Let’s learn A-Z of Knowledge Graphs: one step at a time |Part 4- Pagerank & more about graph traversal

Preeti Singh Chauhan
10 min readNov 17, 2022

--

Hello again! Hope you are having fun while learning about Knowledge Graphs, bit by bit, in this series. If you have not gone through the previous stories about the introduction to KG and exploratory graph analytics, feel free to explore the same. Here is the link to the previous story -> sum total of exploratory graph analysis.

So, in this part, we are going to go through the following topics:

  1. What is Graph Traversal
  2. What is DFS
  3. What is BFS
  4. What is Random Walk
  5. What are different Graph algorithms & how graph traversal is used
  6. What is Pagerank
  7. A detailed explanation of how Pagerank works

Spoiler alert: this story is going to be “theory-heavy”. Deep dive into the workings of algorithms. In the next story, I’ll show the practical implementation of the algorithms.

Enough buildup, let’s get started…

What is Graph Traversal: In computer science, graph traversal (also known as graph search) refers to the process of visiting (checking and/or updating) each vertex in a graph. Such traversals are classified by the order in which the vertices are visited. Graph traversal is basic function used in any graph algorithms. For eg. if we want to detect communities in a graph, we’ll take a walk around graph(visit each node and edge), i.e. we’ll do graph traversal once or multiple times to identify which nodes belong to which community.

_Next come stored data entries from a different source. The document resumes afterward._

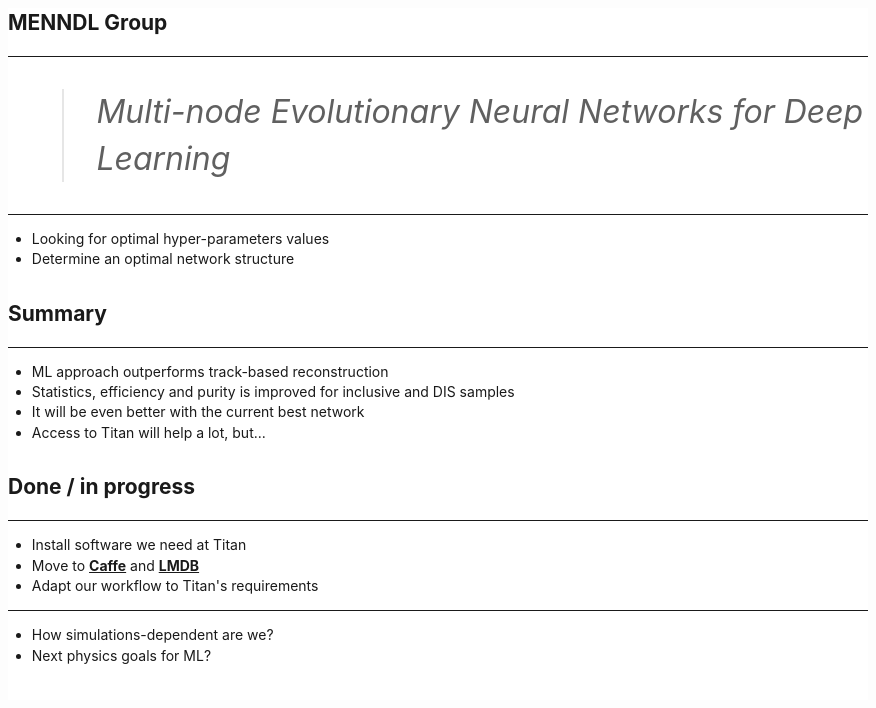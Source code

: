 ## MENNDL Group

---

<font size=6>

> *Multi-node Evolutionary Neural Networks for Deep Learning*

</font>

---

* Looking for optimal hyper-parameters values
* Determine an optimal network structure

##

<div class='left'>

## Summary

---

* ML approach outperforms track-based reconstruction
* Statistics, efficiency and purity is improved for inclusive and DIS samples
* It will be even better with the current best network
* Access to Titan will help a lot, but...

</div>
<div class='right'>

## Done / in progress

---

* Install software we need at Titan
* Move to [**Caffe**](http://caffe.berkeleyvision.org/) and [**LMDB**](https://lmdb.readthedocs.org/en/release/)
* Adapt our workflow to Titan's requirements

---

* How simulations-dependent are we?
* Next physics goals for ML?

</div>

<br>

There are 2 basic graph traversal algorithms that are being used universally, even by many other algorithms(like Pagerank) internally.

  1. Depth-First Search:
  2. Breadth-First Search:

What is Breadth-First Search (BFS):

BFS is an algorithm for searching a tree data structure for a node that satisfies a given property. It starts at the tree root and explores all nodes at the present depth prior to moving on to the nodes at the next depth level. Extra memory, usually a queue, is needed to keep track of the child nodes that were encountered but not yet explored.

Let’s see how it works..

source- wikipedia

Consider above graph with nodes -> (a,b,c,d,e,f,g,h). BFS, starting with node ‘a’, will cover the first immediate neighbours or 1st level first i.e. ‘b’ and ‘c’. Then it goes on to visit all immediate neighbours of ‘b’, then covering the same level 2, will visit all immediate neighbours of ‘c’. Once level 2 is finished, the only node in level 3, i.e. ‘h’, which is immediate neighbour of ‘e’ is visited. Here our traversal ends. So, the visit order will be:

a->b->c->d->e->f->g->h

A fixed length BFS starting from a node, thus, will explore local neighbourhood/features first.

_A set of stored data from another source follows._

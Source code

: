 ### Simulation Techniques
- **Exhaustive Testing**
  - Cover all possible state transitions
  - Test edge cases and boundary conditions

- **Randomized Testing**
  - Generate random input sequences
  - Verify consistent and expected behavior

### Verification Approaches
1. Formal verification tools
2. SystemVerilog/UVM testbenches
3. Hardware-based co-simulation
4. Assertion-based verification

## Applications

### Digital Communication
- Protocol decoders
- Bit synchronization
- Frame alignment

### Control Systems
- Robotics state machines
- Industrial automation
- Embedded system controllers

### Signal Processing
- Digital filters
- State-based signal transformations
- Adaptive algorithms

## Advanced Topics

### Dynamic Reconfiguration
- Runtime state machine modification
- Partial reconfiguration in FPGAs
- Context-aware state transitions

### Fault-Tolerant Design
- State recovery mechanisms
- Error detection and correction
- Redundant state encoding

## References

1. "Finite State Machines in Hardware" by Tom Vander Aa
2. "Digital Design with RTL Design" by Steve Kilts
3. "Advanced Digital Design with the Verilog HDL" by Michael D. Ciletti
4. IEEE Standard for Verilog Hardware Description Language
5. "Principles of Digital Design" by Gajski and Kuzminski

Just for fun, let’s implement BFS from scratch with python. See the code below:

What is Depth-First Search (DFS):

Depth-first search (DFS) is an algorithm for traversing or searching tree or graph data structures. The algorithm starts at the root node (selecting some arbitrary node as the root node in the case of a graph) and explores as far as possible along each branch before backtracking. Extra memory, usually a stack, is needed to keep track of the nodes discovered so far along a specified branch which helps in backtracking of the graph.
Note: DFS explores the global features of a graph wrt to a node.

let’s see how it works:

source-wikipedia

Consider above graph with nodes -> (a,b,c,d,e,f,g,h). DFS, starting with node 1, will cover the whole depth of the graph in one direction first. So the nodes covered will be 2 to 4. Then starting from other neighbour of root i.e. 5, the whole depth in that direction is covered again i.e. 6 & 7. Before moving to next neighbour of root, all its children’s depth is covered, i.e 8 is covered. Then, we move on to next neighbour of root, i.e 9 and cover its entire depth i.e 10. Here our traversal ends. So, the visit order will be:

1->2->3->4->5->6->7->8->9->10

A fixed length DFS starting from a node, thus, will explore global neighbourhood/features first.

Again, for fun, let’s implement DFS from scratch with python. See the code below:

Graph walk:

Before we move ahead, let’s go over one of the important concepts that will be used in some of the algorithms. This is called a Graph walk. A walk can be defined as a sequence of edges and vertices of a graph. When we have a graph and traverse it, then that traverse will be known as a walk. In a walk, there can be repeated edges and vertices. The number of edges which is covered in a walk will be known as the Length of the walk.

Random Walk:

More importantly, let’s focus on a type of walk called Random Walk in the graph and where and how we use it.

Note: We’ll be using random walk in numerous graph algorithms and also in graph embeddings. Watch out for my upcoming stories for the same.

a random walk around the neighbourhood from your house

Let’s imagine, if I ask you to take a random walk(you may take any route and pass by anyone’s house) of ’n’ steps, starting from your house (u). You end up at the ‘n’th house from your own house. All the houses visited and the roads taken between u -> n is considered as ‘neighbourhood’ of u, Nr(u). Also, if Vivian’s house (v) lies in your random walk(or your neighbourhood Nr), there is a high probability that Vivian’s house is similar to your house (u~v), in terms of buildup or status or any other measure.

In graph language,

image by Jure Lesckovec, Stanford

There are other variations of random walk, like:

  • Short- steps random walk
  • Biased Random walk

Keep this thought with you. We’ll be utilising this concept of random walks in upcoming stories.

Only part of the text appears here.